Helberg: Alle Kriegsparteien begehen Verbrechen in Syrien. Daran besteht kein Zweifel. Ins Verhältnis gesetzt ist einfach das Assad-Regime aufgrund der eigenen Luftwaffe, aufgrund der Unterstützung, die es hat, verantwortlich für die meisten getöteten Zivilisten ganz generell. Was den Abzug und dieses Behindern von Flucht betrifft: Ich bin nicht in Ost-Aleppo. Ich kann das nicht beurteilen. Was ich feststelle ist, dass das Regime sehr geschickt auch westliche Reporter mit geflüchteten Syrern sprechen lässt in den von ihnen kontrollierten Gebieten, und da müssen wir einfach sehr skeptisch sein. Denn die Menschen versuchen gerade nur ihre Haut zu retten. Die Menschen sind verzweifelt, sie wollen überleben, und dort wo sie hingehen werden sie das sagen, was erwartet wird.
Wer in Gebieten bleibt, die wieder von Assad zurückerobert werden, muss jetzt den Kopf einziehen, nichts Kritisches sagen, und dann wird man natürlich einem westlichen Reporter das erzählen, was Assad hören möchte oder auch die Propaganda des Regimes hören möchte. Deswegen wäre ich vorsichtig, diese Äußerungen jetzt als wirklich wahr anzusehen.

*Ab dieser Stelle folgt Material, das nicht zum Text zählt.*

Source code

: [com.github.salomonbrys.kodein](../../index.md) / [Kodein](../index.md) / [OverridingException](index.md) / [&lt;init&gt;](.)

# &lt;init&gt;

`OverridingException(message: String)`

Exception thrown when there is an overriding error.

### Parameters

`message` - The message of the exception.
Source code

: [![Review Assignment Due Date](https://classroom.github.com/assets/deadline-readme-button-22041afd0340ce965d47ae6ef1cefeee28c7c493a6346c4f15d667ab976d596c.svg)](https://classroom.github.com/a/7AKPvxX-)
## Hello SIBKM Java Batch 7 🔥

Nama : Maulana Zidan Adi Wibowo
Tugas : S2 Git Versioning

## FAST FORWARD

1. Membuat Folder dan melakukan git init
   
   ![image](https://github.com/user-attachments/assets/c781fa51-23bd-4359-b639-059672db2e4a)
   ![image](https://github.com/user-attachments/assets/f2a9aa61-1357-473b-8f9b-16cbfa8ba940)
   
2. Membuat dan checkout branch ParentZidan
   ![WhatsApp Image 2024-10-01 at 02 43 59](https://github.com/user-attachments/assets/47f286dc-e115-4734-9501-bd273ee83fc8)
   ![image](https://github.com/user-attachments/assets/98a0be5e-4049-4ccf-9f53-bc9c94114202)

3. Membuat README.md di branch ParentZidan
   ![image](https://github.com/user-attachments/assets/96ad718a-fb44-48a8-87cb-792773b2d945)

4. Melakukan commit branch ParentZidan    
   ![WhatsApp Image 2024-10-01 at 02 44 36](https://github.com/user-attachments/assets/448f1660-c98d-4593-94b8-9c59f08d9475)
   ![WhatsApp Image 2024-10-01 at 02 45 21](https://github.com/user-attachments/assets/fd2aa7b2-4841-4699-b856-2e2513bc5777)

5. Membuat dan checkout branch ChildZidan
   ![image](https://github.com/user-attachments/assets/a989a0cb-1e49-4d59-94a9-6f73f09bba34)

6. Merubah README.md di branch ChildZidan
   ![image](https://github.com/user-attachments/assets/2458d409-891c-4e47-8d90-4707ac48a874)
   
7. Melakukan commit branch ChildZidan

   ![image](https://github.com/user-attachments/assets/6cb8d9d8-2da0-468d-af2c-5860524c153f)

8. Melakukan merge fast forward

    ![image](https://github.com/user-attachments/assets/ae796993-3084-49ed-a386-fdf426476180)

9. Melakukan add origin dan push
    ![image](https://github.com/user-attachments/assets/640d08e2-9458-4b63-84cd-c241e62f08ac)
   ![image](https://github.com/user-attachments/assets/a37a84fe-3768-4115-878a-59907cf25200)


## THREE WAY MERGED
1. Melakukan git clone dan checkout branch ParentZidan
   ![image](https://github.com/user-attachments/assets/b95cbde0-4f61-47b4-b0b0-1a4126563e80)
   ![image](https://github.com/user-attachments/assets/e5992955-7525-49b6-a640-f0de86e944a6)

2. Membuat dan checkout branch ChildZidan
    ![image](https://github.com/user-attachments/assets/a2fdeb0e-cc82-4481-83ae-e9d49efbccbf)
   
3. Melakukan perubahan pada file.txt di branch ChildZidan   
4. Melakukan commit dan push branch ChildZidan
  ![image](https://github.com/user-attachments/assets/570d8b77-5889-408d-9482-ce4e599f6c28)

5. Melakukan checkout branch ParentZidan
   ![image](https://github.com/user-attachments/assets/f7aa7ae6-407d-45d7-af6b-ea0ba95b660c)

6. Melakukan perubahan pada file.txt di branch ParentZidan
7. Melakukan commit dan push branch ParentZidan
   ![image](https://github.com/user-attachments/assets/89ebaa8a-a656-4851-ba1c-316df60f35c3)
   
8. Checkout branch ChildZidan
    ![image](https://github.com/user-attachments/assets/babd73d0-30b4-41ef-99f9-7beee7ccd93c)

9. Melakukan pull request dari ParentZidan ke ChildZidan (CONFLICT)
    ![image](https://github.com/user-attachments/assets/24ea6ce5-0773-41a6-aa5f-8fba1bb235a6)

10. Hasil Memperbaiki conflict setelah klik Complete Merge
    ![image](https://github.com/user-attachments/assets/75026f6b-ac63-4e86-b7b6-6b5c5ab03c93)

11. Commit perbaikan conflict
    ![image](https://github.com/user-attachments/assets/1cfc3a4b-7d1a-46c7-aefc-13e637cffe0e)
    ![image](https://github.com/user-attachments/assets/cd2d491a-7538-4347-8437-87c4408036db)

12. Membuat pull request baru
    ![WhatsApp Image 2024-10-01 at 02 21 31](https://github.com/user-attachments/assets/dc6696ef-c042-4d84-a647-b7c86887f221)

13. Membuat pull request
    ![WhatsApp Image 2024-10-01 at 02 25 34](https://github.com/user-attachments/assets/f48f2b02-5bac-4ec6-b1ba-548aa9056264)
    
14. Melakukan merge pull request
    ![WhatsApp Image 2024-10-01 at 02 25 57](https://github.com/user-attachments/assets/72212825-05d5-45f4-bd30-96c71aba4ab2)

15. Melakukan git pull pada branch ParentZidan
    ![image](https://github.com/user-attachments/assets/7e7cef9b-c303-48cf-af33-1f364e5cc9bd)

Aber es mag durchaus passiert sein. Bestimmt gibt es Regionen, wo die Rebellen vielleicht das verhindern wollten. Das weiß ich nicht, weil ich nicht vor Ort bin. Aber ich bin grundsätzlich skeptisch, denn wir wissen, wie sehr effektiv und sehr klug das Regime auch die eigene Propaganda nutzt und auch westliche Reporter in diesem Sinne beeinflusst.
Assads Strategie des "ergebt euch oder sterbt"
Zagatta: Was bedeutet denn der jetzt absehbare Fall von Ost-Aleppo? Ist das ein symbolischer Sieg des Regimes, oder ist das irgendwie auch kriegsentscheidend?
Helberg: Es ist ein ganz schwerer Verlust, politisch für die Opposition, militärisch für die Rebellen. Wir dürfen nicht vergessen, dass ja Ost-Aleppo auch zivil von einer oppositionellen, von einem Stadtrat regiert wurde. Alle die Menschen, die dort dieses Gebiet regiert haben, müssen jetzt fliehen, müssen in den Untergrund gehen, müssen sich retten. Denn es ist mit Verhaftungswellen zu rechnen. Die Rebellen müssen ihre Strategie ändern. Sie sehen, dass sie kein Territorium halten können angesichts der militärischen Übermacht. Auf der anderen Seite: Sie werden womöglich sich darauf verlegen, Anschläge zu begehen. Sie können nicht weitere Gebiete unbedingt halten. Die Kämpfe werden sich konzentrieren auf die Provinz Idlib. Dort wird Assad genau das gleiche versuchen, also einkesseln, Dauerbombardieren, Infrastruktur zerstören, aushungern. Das ist das, was bisher zu seinem Erfolg geführt hat.
Und wir als internationale Gemeinschaft müssen uns überlegen, ob das das Land befrieden wird, ob wir dadurch Ruhe bekommen werden in diesem Land. Denn es muss ja darum gehen, was die Syrer sich wünschen und sich vorstellen können, und ich bin überzeugt, dass eigentlich nur eine inklusive verhandelte Lösung, eine inklusive Regierung in Damaskus, mit der die meisten Menschen in Syrien einverstanden sind, die sie als akzeptabel begreifen, dieses Land befrieden kann. Assad kann Gelände zurückgewinnen mit der Unterstützung, die er hat. Er darf alles an Waffen einsetzen, von Chemiewaffen über Bunkerbrecher durch Russland, über Brandbomben und Streubomben. Keiner hindert ihn daran. Deswegen hat er militärischen Erfolg. Er setzt auf militärische Lösungen und wenn sich Außenminister Steinmeier hinstellt oder auch der UNO-Sondergesandte Staffan de Mistura und sagt, es gibt keine militärische Lösung, es kann nur eine politische Lösung geben, dann ist das vollkommen richtig.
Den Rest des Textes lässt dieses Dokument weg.